Saturday, June 11, 2005


And the winner is...

As I was watching the MTV movie awards this week, I was thinking about the role the arts in general (and movies in particular) play in perpetuating the culture of violence. My thoughts were probably triggered by Daryl Hannah and Uma Thurman winning the "Best Fight" category over the much-deserving Battle of the News Teams from Anchorman: The Legend of Ron Burgandy. (Being involved in journalism myself, I'm biased toward profound explorations of media issues, such as those found in Anchorman.)

But I was really pondering the role of someone like Quentin Tarantino. From Reservoir Dogs to Natural Born Killers, from Pulp Fiction to the Kill Bills, Tarantino's signature films are awash with violence -- sometimes stylized, sometimes cartoonish, almost always over the top.

Okay, sure, violence in the media doesn't make people go out and act violently. But what contribution does a guy like Tarantino -- undoubtedly one of today's most creative, innovative people in film -- make to furthering the violence that's at the heart of pop culture? And, on the other side, what role could he play in planting seeds toward transforming that culture? I'm not blaming our violent world on the artists -- I won't even bother a silly comparison between the "effects" of art and the real-world consequences of acts by politicians (say, the Iraq war, for example). And I don't want artists to become propagandists, more interested in selling some "message" than in creating genuine art. But art does matter, and it helps shape how we as a culture look at the world. It helps define possibilities, and it creates windows of understanding that can alter the way things are viewed.

I'm not trying to pick on Tarantino, either. But he seems like such a savvy, smart, sophisticated, likable guy. If he wanted to, it seems like he could do some interesting and maybe even consequential things to help change the world we live in, instead of just showing us how messed up it can be.

Small correction to your post:
Tarantino did not direct "Natural Born Killers". That movie was directed by Oliver Stone.

I've always preferred that particular movie to Tarantino's fare.
That's correct; he didn't direct it. He was the writer. (He wrote the story on which the movie was based.)
When I first saw Pulp Fiction I thought it was just "really cool." Not until I read some essay force-fed to me in my College Writing class did I think about the other layers to his work. Namely, the fact that it is so over the top that he is actually making fun of a lot of the other hollywood action flicks. His bad guys do stupid things and aren't "cool" like they are in movies like Scarface, etc..
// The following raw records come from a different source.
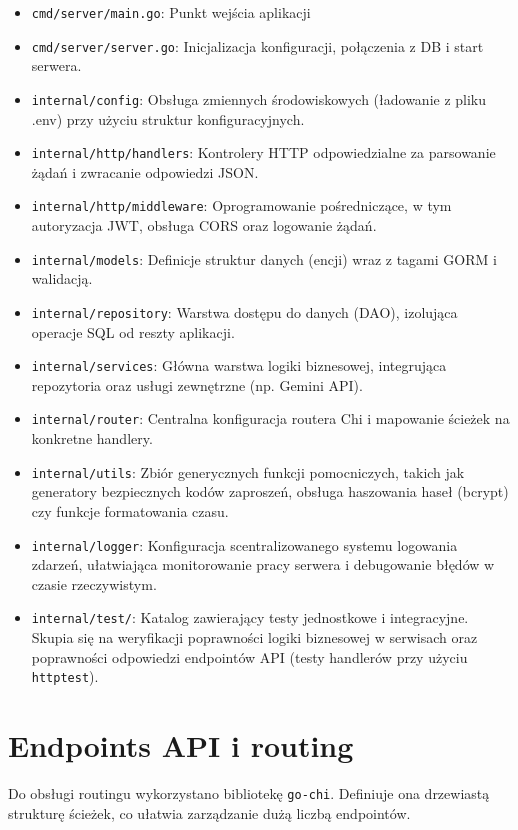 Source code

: \begin{itemize}
\item \texttt{cmd/server/main.go}: Punkt wejścia aplikacji
\item \texttt{cmd/server/server.go}: Inicjalizacja konfiguracji, połączenia z DB i start serwera.
\item \texttt{internal/config}: Obsługa zmiennych środowiskowych (ładowanie z pliku .env) przy użyciu struktur konfiguracyjnych.
\item \texttt{internal/http/handlers}: Kontrolery HTTP odpowiedzialne za parsowanie żądań i zwracanie odpowiedzi JSON.
\item \texttt{internal/http/middleware}: Oprogramowanie pośredniczące, w tym autoryzacja JWT, obsługa CORS oraz logowanie żądań.
\item \texttt{internal/models}: Definicje struktur danych (encji) wraz z tagami GORM i walidacją.
\item \texttt{internal/repository}: Warstwa dostępu do danych (DAO), izolująca operacje SQL od reszty aplikacji.
\item \texttt{internal/services}: Główna warstwa logiki biznesowej, integrująca repozytoria oraz usługi zewnętrzne (np. Gemini API).
\item \texttt{internal/router}: Centralna konfiguracja routera Chi i mapowanie ścieżek na konkretne handlery.
\item \texttt{internal/utils}: Zbiór generycznych funkcji pomocniczych, takich jak generatory bezpiecznych kodów zaproszeń, obsługa haszowania haseł (bcrypt) czy funkcje formatowania czasu.
\item \texttt{internal/logger}: Konfiguracja scentralizowanego systemu logowania zdarzeń, ułatwiająca monitorowanie pracy serwera i debugowanie błędów w czasie rzeczywistym.
\item \texttt{internal/test/}: Katalog zawierający testy jednostkowe i integracyjne. Skupia się na weryfikacji poprawności logiki biznesowej w serwisach oraz poprawności odpowiedzi endpointów API (testy handlerów przy użyciu \texttt{httptest}).
\end{itemize}

\section{Endpoints API i routing}

Do obsługi routingu wykorzystano bibliotekę \texttt{go-chi}. Definiuje ona drzewiastą strukturę ścieżek, co ułatwia zarządzanie dużą liczbą endpointów.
an argument could be made that Quentin is actually opening people's minds in this regard. They could see the movie and realize how stupid most hollywood action flicks are, they could see that violence and stuff really isn't that glamorous at all..
Yeah, I've heard that line of argument, and I think there's probably some merit to it. (People often say that's the point of Clint Eastwood's Unforgiven, for example.) Certainly, movies that "realistically" portray that violence has consequences are different than those that don't -- but ... oh, I'll stop. This question does indeed have many layers...
I might be able to agree with the "overly-violent-to-make-a-point" theory if it weren't for the fact that he continually does it. He seems now to be infected with the very disease that some think he diagnosed. If that's his point, he's made it. Now he should move on like RbnR said to make some more points.